TO DO – Please copy out each line of the entries in which "được" appears.

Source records
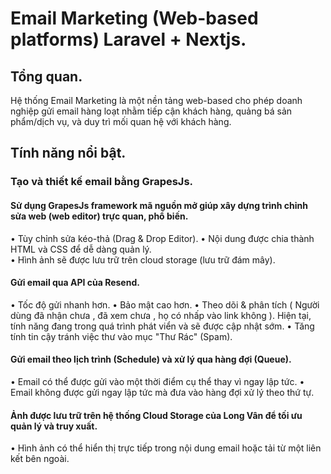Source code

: # Email Marketing (Web-based platforms) Laravel + Nextjs.
## Tổng quan.
Hệ thống Email Marketing là một nền tảng web-based cho phép doanh nghiệp gửi email hàng loạt nhằm tiếp cận khách hàng, quảng bá sản phẩm/dịch vụ, và duy trì mối quan hệ với khách hàng.
## Tính năng nổi bật.
### Tạo và thiết kế email bằng GrapesJs.
#### Sử dụng GrapesJs framework mã nguồn mở giúp xây dựng trình chỉnh sửa web (web editor) trực quan, phổ biến. 
  • Tùy chỉnh sửa kéo-thả (Drag & Drop Editor).
  • Nội dung được chia thành HTML và CSS để dễ dàng quản lý.  
  • Hình ảnh sẽ được lưu trữ trên cloud storage (lưu trữ đám mây).
#### Gửi email qua API của Resend.
  •  Tốc độ gửi nhanh hơn.
  •  Bảo mật cao hơn. 
  •  Theo dõi & phân tích ( Người dùng đã nhận chưa , đã xem chưa , họ có nhấp vào link không ). Hiện tại, tính năng 
     đang trong quá trình phát viển và sẽ được cập nhật sớm. 
  •  Tăng tính tin cậy tránh việc thư vào mục "Thư Rác" (Spam).
#### Gửi email theo lịch trình (Schedule) và xử lý qua hàng đợi (Queue).
  • Email có thể được gửi vào một thời điểm cụ thể thay vì ngay lập tức.
  • Email không được gửi ngay lập tức mà đưa vào hàng đợi xử lý theo thứ tự.
#### Ảnh được lưu trữ trên hệ thống Cloud Storage của Long Vân để tối ưu quản lý và truy xuất.
  • Hình ảnh có thể hiển thị trực tiếp trong nội dung email hoặc tải từ một liên kết bên ngoài.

FINAL ANSWER –
  • Nội dung được chia thành HTML và CSS để dễ dàng quản lý.  
  • Hình ảnh sẽ được lưu trữ trên cloud storage (lưu trữ đám mây).
     đang trong quá trình phát viển và sẽ được cập nhật sớm. 
  • Email có thể được gửi vào một thời điểm cụ thể thay vì ngay lập tức.
  • Email không được gửi ngay lập tức mà đưa vào hàng đợi xử lý theo thứ tự.
#### Ảnh được lưu trữ trên hệ thống Cloud Storage của Long Vân để tối ưu quản lý và truy xuất.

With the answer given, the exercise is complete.